The B. F. Goodrich Company v. Department of Transportation, Uniroyal, Inc. v. Department of Transportation

541 F.2d 1178
CourtCourt of Appeals for the Sixth Circuit
DecidedOctober 8, 1976
Docket75-1568 and 75-1785
StatusPublished
Cited by12 cases

This text of 541 F.2d 1178 (The B. F. Goodrich Company v. Department of Transportation, Uniroyal, Inc. v. Department of Transportation) is published on Counsel Stack Legal Research, covering Court of Appeals for the Sixth Circuit primary law. Counsel Stack provides free access to over 12 million legal documents including statutes, case law, regulations, and constitutions.

Bluebook
The B. F. Goodrich Company v. Department of Transportation, Uniroyal, Inc. v. Department of Transportation, 541 F.2d 1178 (6th Cir. 1976).

Opinions

EDWARDS, Circuit Judge.

In this case we review a strange record of delay and nonfeasance on the part of administrators charged with enforcing a regularly adopted statute of the United States.

In 1966, after years of legislative consideration, the Congress of the United States adopted and the President signed a bill known as the National Traffic and Motor Vehicle Safety Act, 15 U.S.C. §§ 1381 et seq. (1970). Section 203 of that statute provided:

In order to assist the consumer to make an informed choice in the purchase of motor vehicle tires, within two years after September 9, 1966, the Secretary shall, through standards established under subchapter I of this chapter, prescribe by order, and publish in the Federal Register, a uniform quality grading system for motor vehicle tires. Such order shall specify the date such system is to take effect which shall not be sooner than one hundred and eighty days or later than one year from the date such order is issued, unless the Secretary finds, for good cause shown, that an earlier or later effective date is in the public interest, and publishes his reasons for such finding.
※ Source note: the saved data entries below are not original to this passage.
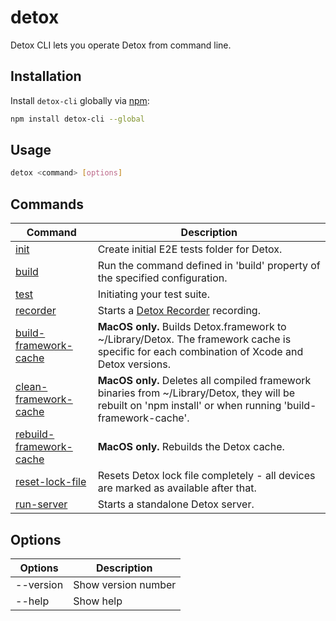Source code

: # detox

Detox CLI lets you operate Detox from command line.

## Installation

Install `detox-cli` globally via [npm](http://npmjs.org/detox-cli):

```bash npm2yarn
npm install detox-cli --global
```

## Usage

```bash
detox <command> [options]
```

## Commands

| Command                   | Description                                                                                                                                                  |
| ------------------------- |--------------------------------------------------------------------------------------------------------------------------------------------------------------|
| [init]                    | Create initial E2E tests folder for Detox.                                                                                                                   |
| [build]                   | Run the command defined in 'build' property of the specified configuration.                                                                                  |
| [test]                    | Initiating your test suite.                                                                                                                                  |
| [recorder]                | Starts a [Detox Recorder](https://github.com/wix/DetoxRecorder) recording.                                                                                   |
| [build-framework-cache]   | **MacOS only.** Builds Detox.framework to \~/Library/Detox. The framework cache is specific for each combination of Xcode and Detox versions.                |
| [clean-framework-cache]   | **MacOS only.** Deletes all compiled framework binaries from \~/Library/Detox, they will be rebuilt on 'npm install' or when running 'build-framework-cache'. |
| [rebuild-framework-cache] | **MacOS only.** Rebuilds the Detox cache.                                                                                                                    |
| [reset-lock-file]         | Resets Detox lock file completely - all devices are marked as available after that.                                                                          |
| [run-server]              | Starts a standalone Detox server.                                                                                                                            |

## Options

| Options   | Description         |
| --------- | ------------------- |
| --version | Show version number |
| --help    | Show help           |

[init]: init.md

[build]: build.md

[test]: test.md

[recorder]: recorder.md

[build-framework-cache]: build-framework-cache.md

[clean-framework-cache]: clean-framework-cache.md

[rebuild-framework-cache]: rebuild-framework-cache.md

[reset-lock-file]: reset-lock-file.md

[run-server]: run-server.md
The Secretary shall also cooperate with industry and the Federal Trade Commission to the maximum extent practicable in efforts to eliminate deceptive and confusing tire nomenclature and marketing practices.
Pub.L. 89-563, Title II, § 203, Sept. 9, 1966, 80 Stat. 729,15 U.S.C. § 1423 (1970).

The Act was to become effective in 1968. In fact, the agency charged with formulating the § 203 regulation, the National Highway Traffic Safety Administration, did not promulgate it until May 20, 1975. This regulation finally established effective dates of January 1, 1976, July 1, 1976, and January 1, 1977, for the grading and labeling of radial-ply, bias-belted and bias-ply tires, respectively — ten years after adoption of the statute.1

It is not pertinent to our problem of judicial review to assess blame for this procrastination. We note that the agency’s [1181]*1181brief strongly implies that at least some of the delay was due to the hostility of the industry which Congress proposed to regulate. We also note that the assignment of responsibility for administering § 203 has been changed a number of times.2 It may also be that among the many problems of the United States of America in the last decade, providing reliable information to consumers so that they could make better decisions in buying tires appeared to be a low priority item to those responsible.

Whatever the reasons, it is a sad fact that a law of the land was allowed to lie unheeded until a consumer organization headed by Ralph Nader hailed the agency into a federal court to account for its nonfeasance. Nash v. Brinegar, No. 177-73 (D.D.C., May 2, 1974). The regulation now being tested as to legal validity gives every appearance of being adopted somewhat hastily on the heels of the consent decree which terminated that litigation. The consent decree provided for the promulgation (at long last) of a proposed rule on or before June 15, 1974, and a final rule “as expeditiously as possible.”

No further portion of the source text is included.